BRIEF:
The following data needs to be repeated exactly, with all images excluded.
####
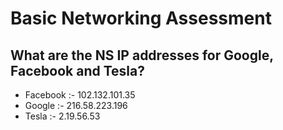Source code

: # Basic Networking Assessment

## What are the NS IP addresses for Google, Facebook and Tesla?

- Facebook :- 102.132.101.35
- Google :- 216.58.223.196
- Tesla :- 2.19.56.53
####
SOLUTION FOR THIS EXERCISE:
Source code

: # Basic Networking Assessment

## What are the NS IP addresses for Google, Facebook and Tesla?

- Facebook :- 102.132.101.35
- Google :- 216.58.223.196
- Tesla :- 2.19.56.53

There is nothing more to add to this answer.